As per Hindu Adoption and Maintenance Act, no person above the age of 15 years could be taken on adoption. The only exception is if customs permits, even 15-plus child could be adopted by parents. For instance, a community in Tamil Nadu has a practice of 'illottam adoption' -- a son-in-law is adopted as son by the bride's family.

Similarly, the Nagarathar community to which both Ramaswamy and Muthiah belong, permits adoption of children aged above 15 years. "Nagarathars have nine 'temples' and subsects within those 'temples'. Adoption within members of each temple and its subsects is legally permissible and it enjoys the age-exemption too. In this case, the warring son and father belong to Ilayanthirankudi temple," a veteran civil law specialist told TOI.

Partition and exchange of properties involving Ramaswamy and his son Muthiah have already taken place, and the latter even acted as power of attorney while dealing with huge premium developments made in the upmarket MRC Nagar, lawyers privy to the family affairs told TOI. Ramaswamy's wife, the late Sigappi Aachi, herself had settled her properties in favour of Muthiah, they say, adding this has further cemented Muthiah's position as adopted son.

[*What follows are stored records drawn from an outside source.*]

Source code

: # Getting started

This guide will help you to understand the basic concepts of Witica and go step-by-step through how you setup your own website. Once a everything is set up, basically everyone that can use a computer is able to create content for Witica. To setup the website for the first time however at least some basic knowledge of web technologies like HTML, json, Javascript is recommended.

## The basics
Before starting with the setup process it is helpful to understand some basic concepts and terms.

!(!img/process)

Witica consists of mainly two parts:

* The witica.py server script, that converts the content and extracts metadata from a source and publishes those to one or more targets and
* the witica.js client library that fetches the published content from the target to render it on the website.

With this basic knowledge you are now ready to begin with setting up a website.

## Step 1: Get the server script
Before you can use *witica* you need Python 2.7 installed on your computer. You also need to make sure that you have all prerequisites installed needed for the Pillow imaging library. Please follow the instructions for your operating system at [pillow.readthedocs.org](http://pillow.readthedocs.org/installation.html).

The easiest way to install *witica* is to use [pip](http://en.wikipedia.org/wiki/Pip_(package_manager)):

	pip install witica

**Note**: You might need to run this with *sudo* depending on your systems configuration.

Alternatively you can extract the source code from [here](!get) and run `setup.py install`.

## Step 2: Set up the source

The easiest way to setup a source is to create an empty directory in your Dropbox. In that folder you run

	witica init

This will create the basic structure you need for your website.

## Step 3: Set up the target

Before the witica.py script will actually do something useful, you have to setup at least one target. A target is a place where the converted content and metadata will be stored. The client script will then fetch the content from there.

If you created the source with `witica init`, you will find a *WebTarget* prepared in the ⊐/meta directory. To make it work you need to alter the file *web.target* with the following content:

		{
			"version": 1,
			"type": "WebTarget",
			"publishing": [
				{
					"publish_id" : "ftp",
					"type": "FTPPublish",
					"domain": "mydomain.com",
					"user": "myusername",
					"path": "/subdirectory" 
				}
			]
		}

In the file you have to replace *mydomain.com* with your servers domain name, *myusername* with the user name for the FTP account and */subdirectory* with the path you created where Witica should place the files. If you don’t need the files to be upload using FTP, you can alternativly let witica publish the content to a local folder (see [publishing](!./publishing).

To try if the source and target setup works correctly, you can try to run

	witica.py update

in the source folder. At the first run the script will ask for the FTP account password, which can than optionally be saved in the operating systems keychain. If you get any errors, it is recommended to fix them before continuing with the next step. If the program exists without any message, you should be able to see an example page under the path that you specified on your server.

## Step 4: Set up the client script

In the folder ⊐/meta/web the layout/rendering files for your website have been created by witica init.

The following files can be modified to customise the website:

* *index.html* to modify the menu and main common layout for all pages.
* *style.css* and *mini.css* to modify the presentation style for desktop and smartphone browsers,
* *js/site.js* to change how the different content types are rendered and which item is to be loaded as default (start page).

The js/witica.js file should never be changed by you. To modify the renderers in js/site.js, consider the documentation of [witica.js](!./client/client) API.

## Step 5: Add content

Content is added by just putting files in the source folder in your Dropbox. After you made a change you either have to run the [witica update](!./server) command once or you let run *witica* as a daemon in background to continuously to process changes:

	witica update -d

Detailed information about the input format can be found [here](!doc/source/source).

Even in old Hindu law, once an adoption takes place, the child comes to the adopted family from his original family, and he does not lose right over ancestral property in the original family, a senior advocate said.

Ramaswamy may be able to form trusts involving only his self-earned property or partitioned portion of his properties. If his proposed trusts involve any ancestral properties, then Muthiah can drag the matter to court where he stands a fair chance of success, too, feels a senior jurist. "Anyway, transfer of corporate control over his industrial/commercial entities cannot be reversed, as one does not have to be son or adopted son to be the beneficiary. Registered transfer of these documents could not be reversed now," he said.

Jurists also say adoption laws are all about the child in adoption, and are least bothered about the wealth or the person adopting the child. "The best interest of a child is of paramount importance in all child or juvenile-related laws. One adopted child cannot be allowed to be abandoned at a later stage. That a wealthy royal family adopts the child is of no consequence," said another senior jurist.

Adoption has a philosophical, spiritual angle too, he said. "A Hindu performs adoption to ensure that he/she leaves behind a pitr to perform pitru paksha (homage to ancestors) during the 16-lunar day period."

Muthiah also had stated this legal position while addressing reporters a couple of days ago, reiterating that his father could not disown him.